Segment Open

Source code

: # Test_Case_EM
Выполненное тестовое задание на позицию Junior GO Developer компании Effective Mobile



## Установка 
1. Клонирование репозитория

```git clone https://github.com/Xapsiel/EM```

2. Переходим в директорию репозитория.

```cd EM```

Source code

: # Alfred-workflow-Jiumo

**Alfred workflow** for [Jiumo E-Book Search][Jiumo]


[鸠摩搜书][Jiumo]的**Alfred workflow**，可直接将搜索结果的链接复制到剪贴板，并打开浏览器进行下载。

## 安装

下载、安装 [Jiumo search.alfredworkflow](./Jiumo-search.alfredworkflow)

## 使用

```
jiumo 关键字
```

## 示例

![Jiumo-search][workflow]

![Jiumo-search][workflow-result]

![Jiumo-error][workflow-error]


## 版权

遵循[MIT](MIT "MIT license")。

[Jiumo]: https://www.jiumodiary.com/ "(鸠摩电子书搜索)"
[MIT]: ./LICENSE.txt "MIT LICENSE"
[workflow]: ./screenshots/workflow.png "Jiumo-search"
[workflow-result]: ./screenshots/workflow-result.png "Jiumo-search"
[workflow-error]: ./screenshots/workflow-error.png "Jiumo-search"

Segment Closed

Problem to solve:
Starting at the first entry and ending at the last, reproduce each one exactly.

Response to the task:
Source code

: # Test_Case_EM
Выполненное тестовое задание на позицию Junior GO Developer компании Effective Mobile



## Установка 
1. Клонирование репозитория

```git clone https://github.com/Xapsiel/EM```

2. Переходим в директорию репозитория.

```cd EM```

Source code

: # Alfred-workflow-Jiumo

**Alfred workflow** for [Jiumo E-Book Search][Jiumo]


[鸠摩搜书][Jiumo]的**Alfred workflow**，可直接将搜索结果的链接复制到剪贴板，并打开浏览器进行下载。

## 安装

下载、安装 [Jiumo search.alfredworkflow](./Jiumo-search.alfredworkflow)

## 使用

```
jiumo 关键字
```

## 示例

![Jiumo-search][workflow]

![Jiumo-search][workflow-result]

![Jiumo-error][workflow-error]


## 版权

遵循[MIT](MIT "MIT license")。

[Jiumo]: https://www.jiumodiary.com/ "(鸠摩电子书搜索)"
[MIT]: ./LICENSE.txt "MIT LICENSE"
[workflow]: ./screenshots/workflow.png "Jiumo-search"
[workflow-result]: ./screenshots/workflow-result.png "Jiumo-search"
[workflow-error]: ./screenshots/workflow-error.png "Jiumo-search"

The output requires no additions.